- [WHAT TO WORK ON]:
Take each line of the material that includes "Death" and copy it.

- [RECORDS SHOWN]:
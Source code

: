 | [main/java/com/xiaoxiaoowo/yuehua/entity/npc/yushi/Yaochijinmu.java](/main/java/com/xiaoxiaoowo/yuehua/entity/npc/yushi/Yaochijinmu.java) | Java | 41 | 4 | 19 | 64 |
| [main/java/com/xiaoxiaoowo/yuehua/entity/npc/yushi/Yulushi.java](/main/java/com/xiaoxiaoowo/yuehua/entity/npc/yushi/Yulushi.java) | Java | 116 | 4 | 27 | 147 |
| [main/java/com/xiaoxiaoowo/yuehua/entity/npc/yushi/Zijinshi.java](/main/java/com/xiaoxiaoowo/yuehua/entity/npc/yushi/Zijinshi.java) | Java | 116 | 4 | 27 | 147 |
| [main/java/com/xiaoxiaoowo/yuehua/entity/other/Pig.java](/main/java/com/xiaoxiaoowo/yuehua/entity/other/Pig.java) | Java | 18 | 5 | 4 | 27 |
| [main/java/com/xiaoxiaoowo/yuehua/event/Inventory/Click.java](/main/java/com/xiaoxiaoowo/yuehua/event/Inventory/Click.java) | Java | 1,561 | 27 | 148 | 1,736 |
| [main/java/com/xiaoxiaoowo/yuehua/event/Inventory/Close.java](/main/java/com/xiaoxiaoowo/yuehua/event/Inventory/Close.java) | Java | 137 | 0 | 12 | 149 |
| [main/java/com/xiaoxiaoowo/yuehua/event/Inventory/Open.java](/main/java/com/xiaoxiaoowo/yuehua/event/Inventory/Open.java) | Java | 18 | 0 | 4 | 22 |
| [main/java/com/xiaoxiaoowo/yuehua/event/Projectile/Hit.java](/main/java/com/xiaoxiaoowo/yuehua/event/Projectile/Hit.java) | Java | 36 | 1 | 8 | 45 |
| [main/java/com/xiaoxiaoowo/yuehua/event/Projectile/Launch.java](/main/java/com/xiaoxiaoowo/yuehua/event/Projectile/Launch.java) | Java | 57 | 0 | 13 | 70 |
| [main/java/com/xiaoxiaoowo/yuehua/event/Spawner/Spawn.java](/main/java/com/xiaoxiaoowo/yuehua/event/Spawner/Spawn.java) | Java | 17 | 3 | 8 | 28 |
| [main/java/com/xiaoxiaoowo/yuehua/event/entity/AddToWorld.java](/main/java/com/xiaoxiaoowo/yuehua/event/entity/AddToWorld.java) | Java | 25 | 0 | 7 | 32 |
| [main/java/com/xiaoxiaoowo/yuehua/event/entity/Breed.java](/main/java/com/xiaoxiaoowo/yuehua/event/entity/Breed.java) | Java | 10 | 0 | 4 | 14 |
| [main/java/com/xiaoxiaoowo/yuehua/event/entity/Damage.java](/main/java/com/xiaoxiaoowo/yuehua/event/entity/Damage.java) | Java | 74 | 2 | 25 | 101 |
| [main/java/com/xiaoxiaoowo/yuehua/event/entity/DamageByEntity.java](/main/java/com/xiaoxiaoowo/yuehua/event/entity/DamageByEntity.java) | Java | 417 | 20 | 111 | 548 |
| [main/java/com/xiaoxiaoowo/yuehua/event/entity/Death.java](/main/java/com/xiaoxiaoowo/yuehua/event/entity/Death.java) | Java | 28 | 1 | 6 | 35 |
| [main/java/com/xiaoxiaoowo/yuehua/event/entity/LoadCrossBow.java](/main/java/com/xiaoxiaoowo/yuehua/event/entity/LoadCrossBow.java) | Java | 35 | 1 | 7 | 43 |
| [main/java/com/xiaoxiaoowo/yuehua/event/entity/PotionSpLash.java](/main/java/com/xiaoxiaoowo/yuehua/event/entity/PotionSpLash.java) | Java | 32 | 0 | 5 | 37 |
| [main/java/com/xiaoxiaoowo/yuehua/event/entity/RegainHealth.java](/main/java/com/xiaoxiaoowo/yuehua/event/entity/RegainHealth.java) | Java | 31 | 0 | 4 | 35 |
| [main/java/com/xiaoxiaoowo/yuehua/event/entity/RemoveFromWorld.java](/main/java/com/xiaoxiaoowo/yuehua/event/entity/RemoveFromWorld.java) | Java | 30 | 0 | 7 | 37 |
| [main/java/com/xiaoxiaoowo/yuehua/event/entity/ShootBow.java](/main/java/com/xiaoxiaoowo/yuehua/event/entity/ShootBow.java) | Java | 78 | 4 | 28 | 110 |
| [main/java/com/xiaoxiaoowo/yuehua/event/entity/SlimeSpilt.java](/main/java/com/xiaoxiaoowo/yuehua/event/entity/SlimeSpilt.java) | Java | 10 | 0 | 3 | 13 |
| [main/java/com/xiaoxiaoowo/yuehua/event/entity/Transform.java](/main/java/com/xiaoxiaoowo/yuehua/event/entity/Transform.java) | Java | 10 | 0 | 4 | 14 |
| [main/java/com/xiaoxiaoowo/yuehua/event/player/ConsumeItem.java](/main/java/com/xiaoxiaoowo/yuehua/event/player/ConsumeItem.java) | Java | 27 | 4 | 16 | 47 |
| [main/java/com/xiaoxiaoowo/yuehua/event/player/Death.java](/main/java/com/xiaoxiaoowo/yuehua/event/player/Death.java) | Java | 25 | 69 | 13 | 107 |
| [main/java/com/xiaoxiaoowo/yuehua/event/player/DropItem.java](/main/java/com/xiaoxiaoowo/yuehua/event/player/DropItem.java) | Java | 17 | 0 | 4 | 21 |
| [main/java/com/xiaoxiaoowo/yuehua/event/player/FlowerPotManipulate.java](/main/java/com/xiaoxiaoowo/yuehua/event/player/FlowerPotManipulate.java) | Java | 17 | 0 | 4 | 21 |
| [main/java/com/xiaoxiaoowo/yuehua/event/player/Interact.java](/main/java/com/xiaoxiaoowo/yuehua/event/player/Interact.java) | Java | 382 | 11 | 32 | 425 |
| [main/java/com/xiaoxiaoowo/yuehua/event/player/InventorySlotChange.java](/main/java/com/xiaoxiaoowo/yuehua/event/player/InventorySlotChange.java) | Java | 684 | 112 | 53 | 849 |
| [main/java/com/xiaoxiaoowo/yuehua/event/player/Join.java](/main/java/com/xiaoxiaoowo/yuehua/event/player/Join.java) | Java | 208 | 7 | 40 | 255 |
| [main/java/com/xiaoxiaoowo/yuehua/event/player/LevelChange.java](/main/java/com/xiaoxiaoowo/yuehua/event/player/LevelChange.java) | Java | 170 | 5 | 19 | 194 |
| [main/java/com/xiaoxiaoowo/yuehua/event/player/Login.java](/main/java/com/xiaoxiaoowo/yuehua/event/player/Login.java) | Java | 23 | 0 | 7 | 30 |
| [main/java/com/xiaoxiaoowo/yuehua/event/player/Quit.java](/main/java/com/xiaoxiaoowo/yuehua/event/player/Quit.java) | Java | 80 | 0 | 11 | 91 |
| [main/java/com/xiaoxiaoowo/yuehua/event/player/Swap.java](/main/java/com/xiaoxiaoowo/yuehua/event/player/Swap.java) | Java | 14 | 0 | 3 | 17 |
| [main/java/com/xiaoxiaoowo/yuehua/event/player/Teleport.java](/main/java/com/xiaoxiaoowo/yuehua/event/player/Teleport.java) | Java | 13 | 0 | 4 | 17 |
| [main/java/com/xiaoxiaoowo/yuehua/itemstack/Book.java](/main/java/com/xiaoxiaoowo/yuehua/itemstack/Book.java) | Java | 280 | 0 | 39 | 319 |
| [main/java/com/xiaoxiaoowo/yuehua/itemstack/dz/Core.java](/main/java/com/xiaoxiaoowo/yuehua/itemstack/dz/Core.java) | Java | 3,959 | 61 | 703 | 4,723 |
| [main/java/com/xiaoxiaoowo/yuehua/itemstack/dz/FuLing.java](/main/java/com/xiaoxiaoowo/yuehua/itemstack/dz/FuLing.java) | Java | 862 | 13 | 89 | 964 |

- [EXPECTED OUTPUT]:
| [main/java/com/xiaoxiaoowo/yuehua/event/entity/Death.java](/main/java/com/xiaoxiaoowo/yuehua/event/entity/Death.java) | Java | 28 | 1 | 6 | 35 |
| [main/java/com/xiaoxiaoowo/yuehua/event/player/Death.java](/main/java/com/xiaoxiaoowo/yuehua/event/player/Death.java) | Java | 25 | 69 | 13 | 107 |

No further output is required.